Particularly in hard times like the coronavirus lockdown, we call to mind the essentials and ask ourselves what is really important in life. We are searching for authenticity, for real (culinary) experiences in a world that is increasingly in danger of reaching its limits. There is a growing desire to counter the globalised fickleness with a distinctive signature. The new generation wants to reclaim the freedom to shape their lives in the kitchen with sustainable and regional farming, with authentic cuisine and with kitchen design tailored to their needs.
Their mantra: good food no longer has anything to do with luxury. Status symbols are merely a distraction from authentic cuisine and good taste. There is a demand for perfect provenance, artisanal intelligence and creativity. After all, cooking in its original form is the opposite of consumption – it is pure creativity. It also unleashes emotions and can bring people together. In this regard, people like to turn to old cooking techniques like fermenting, smoking and preserving, which are primarily possible with something of which we have had far too little for far too long: time.
Against this background, we have brought people together who contemplate the role they wish to play in making the world a little better, brighter, nicer and more sustainable and human.

The meaning of cooking

Four protagonists are talking about the meaning of cooking in these days...

Holger Schardt: The designer from Marketstudios thinks of ways in which design (in the kitchen) can generate an even more sustainable response. WWW.MARKETSTUDIOS.DE

Neele Grünberg: Together with two partners, Neele has devised a fascinating integral concept: a market hall for regional and seasonal culinary delights. WWW.HOBENKOEOEK.DE

Jost Becken: Joost is one of two oyster fishermen who sell fresh and sustainably sourced oysters from the North Sea at weekly markets. WWW.AUSTERREGION.DE

Giuseppe Messina: Giuseppe is an Italo-German chef dedicated to conscious cuisine and wants to tell stories and move people with his dishes. WWW.GIUSEPPEMESSINA.DE

Nowadays

WHAT DO WE ASSOCIATE WITH CUISINE AND COOKING NOWADAYS?

HOLGER SCHARDT: For many people, the focus is now clearly on the entire package. Particularly for people who generally set themselves high standards and have the same standards in relation to their job and their family. They are looking for complete solutions, for different lifestyles. Living in harmony with nature is one key aspect that is also reflected in the kitchen.
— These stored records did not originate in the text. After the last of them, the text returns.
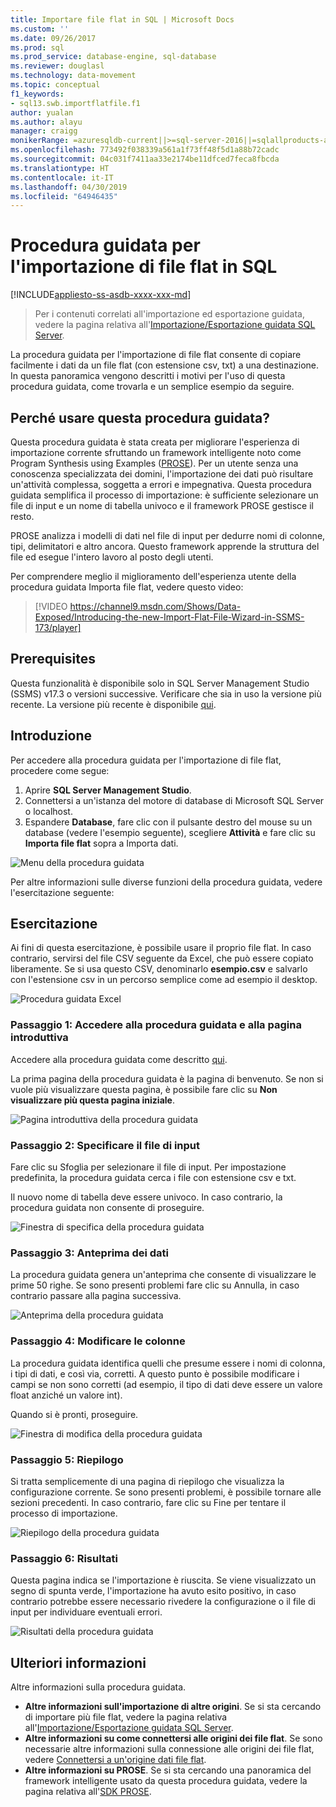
 ```yaml
---
title: Importare file flat in SQL | Microsoft Docs
ms.custom: ''
ms.date: 09/26/2017
ms.prod: sql
ms.prod_service: database-engine, sql-database
ms.reviewer: douglasl
ms.technology: data-movement
ms.topic: conceptual
f1_keywords:
- sql13.swb.importflatfile.f1
author: yualan
ms.author: alayu
manager: craigg
monikerRange: =azuresqldb-current||>=sql-server-2016||=sqlallproducts-allversions||>=sql-server-linux-2017||=azuresqldb-mi-current
ms.openlocfilehash: 773492f038339a561a1f73ff48f5d1a88b72cadc
ms.sourcegitcommit: 04c031f7411aa33e2174be11dfced7feca8fbcda
ms.translationtype: HT
ms.contentlocale: it-IT
ms.lasthandoff: 04/30/2019
ms.locfileid: "64946435"
---
```

# <a name="import-flat-file-to-sql-wizard"></a>Procedura guidata per l'importazione di file flat in SQL
[!INCLUDE[appliesto-ss-asdb-xxxx-xxx-md](../../includes/appliesto-ss-asdb-xxxx-xxx-md.md)]
> Per i contenuti correlati all'importazione ed esportazione guidata, vedere la pagina relativa all'[Importazione/Esportazione guidata SQL Server](https://docs.microsoft.com/sql/integration-services/import-export-data/import-and-export-data-with-the-sql-server-import-and-export-wizard).

La procedura guidata per l'importazione di file flat consente di copiare facilmente i dati da un file flat (con estensione csv, txt) a una destinazione. In questa panoramica vengono descritti i motivi per l'uso di questa procedura guidata, come trovarla e un semplice esempio da seguire.

## <a name="why-would-i-use-this-wizard"></a>Perché usare questa procedura guidata?
Questa procedura guidata è stata creata per migliorare l'esperienza di importazione corrente sfruttando un framework intelligente noto come Program Synthesis using Examples ([PROSE](https://microsoft.github.io/prose/)). Per un utente senza una conoscenza specializzata dei domini, l'importazione dei dati può risultare un'attività complessa, soggetta a errori e impegnativa. Questa procedura guidata semplifica il processo di importazione: è sufficiente selezionare un file di input e un nome di tabella univoco e il framework PROSE gestisce il resto.

PROSE analizza i modelli di dati nel file di input per dedurre nomi di colonne, tipi, delimitatori e altro ancora. Questo framework apprende la struttura del file ed esegue l'intero lavoro al posto degli utenti.

Per comprendere meglio il miglioramento dell'esperienza utente della procedura guidata Importa file flat, vedere questo video:

> [!VIDEO https://channel9.msdn.com/Shows/Data-Exposed/Introducing-the-new-Import-Flat-File-Wizard-in-SSMS-173/player]

## <a name="prerequisites"></a>Prerequisites
Questa funzionalità è disponibile solo in SQL Server Management Studio (SSMS) v17.3 o versioni successive. Verificare che sia in uso la versione più recente. La versione più recente è disponibile [qui](https://docs.microsoft.com/sql/ssms/download-sql-server-management-studio-ssms).
 
## <a id="started"></a>Introduzione
Per accedere alla procedura guidata per l'importazione di file flat, procedere come segue:

1. Aprire **SQL Server Management Studio**.
2. Connettersi a un'istanza del motore di database di Microsoft SQL Server o localhost.
3. Espandere **Database**, fare clic con il pulsante destro del mouse su un database (vedere l'esempio seguente), scegliere **Attività** e fare clic su **Importa file flat** sopra a Importa dati.

![Menu della procedura guidata](media/import-flat-file-wizard/importffmenu.png)

Per altre informazioni sulle diverse funzioni della procedura guidata, vedere l'esercitazione seguente:

## <a name="tutorial"></a>Esercitazione
Ai fini di questa esercitazione, è possibile usare il proprio file flat. In caso contrario, servirsi del file CSV seguente da Excel, che può essere copiato liberamente. Se si usa questo CSV, denominarlo **esempio.csv** e salvarlo con l'estensione csv in un percorso semplice come ad esempio il desktop.

![Procedura guidata Excel](media/import-flat-file-wizard/importffexample.png)

### <a name="step-1-access-wizard-and-intro-page"></a>Passaggio 1: Accedere alla procedura guidata e alla pagina introduttiva
Accedere alla procedura guidata come descritto [qui](#started).

La prima pagina della procedura guidata è la pagina di benvenuto. Se non si vuole più visualizzare questa pagina, è possibile fare clic su **Non visualizzare più questa pagina iniziale**.

![Pagina introduttiva della procedura guidata](media/import-flat-file-wizard/importffintro.png)

### <a name="step-2-specify-input-file"></a>Passaggio 2: Specificare il file di input
Fare clic su Sfoglia per selezionare il file di input. Per impostazione predefinita, la procedura guidata cerca i file con estensione csv e txt. 

Il nuovo nome di tabella deve essere univoco. In caso contrario, la procedura guidata non consente di proseguire.

![Finestra di specifica della procedura guidata](media/import-flat-file-wizard/importffspecify.png)

### <a name="step-3-preview-data"></a>Passaggio 3: Anteprima dei dati
La procedura guidata genera un'anteprima che consente di visualizzare le prime 50 righe. Se sono presenti problemi fare clic su Annulla, in caso contrario passare alla pagina successiva.

![Anteprima della procedura guidata](media/import-flat-file-wizard/importffpreview.png)

### <a name="step-4-modify-columns"></a>Passaggio 4: Modificare le colonne
La procedura guidata identifica quelli che presume essere i nomi di colonna, i tipi di dati, e così via, corretti. A questo punto è possibile modificare i campi se non sono corretti (ad esempio, il tipo di dati deve essere un valore float anziché un valore int).

Quando si è pronti, proseguire.

![Finestra di modifica della procedura guidata](media/import-flat-file-wizard/importffmodify.png)

### <a name="step-5-summary"></a>Passaggio 5: Riepilogo
Si tratta semplicemente di una pagina di riepilogo che visualizza la configurazione corrente. Se sono presenti problemi, è possibile tornare alle sezioni precedenti. In caso contrario, fare clic su Fine per tentare il processo di importazione.

![Riepilogo della procedura guidata](media/import-flat-file-wizard/importffsummary.png)

### <a name="step-6-results"></a>Passaggio 6: Risultati
Questa pagina indica se l'importazione è riuscita. Se viene visualizzato un segno di spunta verde, l'importazione ha avuto esito positivo, in caso contrario potrebbe essere necessario rivedere la configurazione o il file di input per individuare eventuali errori.

![Risultati della procedura guidata](media/import-flat-file-wizard/importffresults.png)

## <a name="learn-more"></a>Ulteriori informazioni

Altre informazioni sulla procedura guidata.
 
- **Altre informazioni sull'importazione di altre origini**. Se si sta cercando di importare più file flat, vedere la pagina relativa all'[Importazione/Esportazione guidata SQL Server](https://docs.microsoft.com/sql/integration-services/import-export-data/import-and-export-data-with-the-sql-server-import-and-export-wizard).
- **Altre informazioni su come connettersi alle origini dei file flat**. Se sono necessarie altre informazioni sulla connessione alle origini dei file flat, vedere [Connettersi a un'origine dati file flat](https://docs.microsoft.com/sql/integration-services/import-export-data/connect-to-a-flat-file-data-source-sql-server-import-and-export-wizard).
- **Altre informazioni su PROSE**. Se si sta cercando una panoramica del framework intelligente usato da questa procedura guidata, vedere la pagina relativa all'[SDK PROSE](https://microsoft.github.io/prose/).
All other rooms have their various functions and are more or less personalised, but you can tell somebody’s attitude to life from the kind of kitchen they have. How do I like to eat? Where do I shop? How sustainably would I like to live? The kitchen is traditionally a highly technical room and mostly associated with a considerable amount of investment. We have seen how important it is for people to create a perfect place here – the perfect workshop, a central meeting point for the whole family, but also an expression of their personality. The kitchen should not only be able to cater to these needs from a technical standpoint, but also in terms of its looks. And it should also feel like a place that can meet these needs.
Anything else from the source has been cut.